From the first line to the last, print the data exactly.

----- Data for this exercise -----

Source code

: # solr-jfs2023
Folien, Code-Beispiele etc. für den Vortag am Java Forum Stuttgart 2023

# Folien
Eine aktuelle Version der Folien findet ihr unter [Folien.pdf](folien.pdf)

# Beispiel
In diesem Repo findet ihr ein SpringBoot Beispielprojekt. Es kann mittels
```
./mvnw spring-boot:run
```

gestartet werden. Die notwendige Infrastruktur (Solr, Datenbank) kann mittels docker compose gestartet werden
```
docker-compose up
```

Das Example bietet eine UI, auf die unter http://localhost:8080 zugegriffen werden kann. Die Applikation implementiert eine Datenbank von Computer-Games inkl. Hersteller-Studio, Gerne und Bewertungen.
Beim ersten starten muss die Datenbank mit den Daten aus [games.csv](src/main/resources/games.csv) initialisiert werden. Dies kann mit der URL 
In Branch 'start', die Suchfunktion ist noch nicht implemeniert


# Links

-----

Exercise output:
Source code

: # solr-jfs2023
Folien, Code-Beispiele etc. für den Vortag am Java Forum Stuttgart 2023

# Folien
Eine aktuelle Version der Folien findet ihr unter [Folien.pdf](folien.pdf)

# Beispiel
In diesem Repo findet ihr ein SpringBoot Beispielprojekt. Es kann mittels
```
./mvnw spring-boot:run
```

gestartet werden. Die notwendige Infrastruktur (Solr, Datenbank) kann mittels docker compose gestartet werden
```
docker-compose up
```

Das Example bietet eine UI, auf die unter http://localhost:8080 zugegriffen werden kann. Die Applikation implementiert eine Datenbank von Computer-Games inkl. Hersteller-Studio, Gerne und Bewertungen.
Beim ersten starten muss die Datenbank mit den Daten aus [games.csv](src/main/resources/games.csv) initialisiert werden. Dies kann mit der URL 
In Branch 'start', die Suchfunktion ist noch nicht implemeniert


# Links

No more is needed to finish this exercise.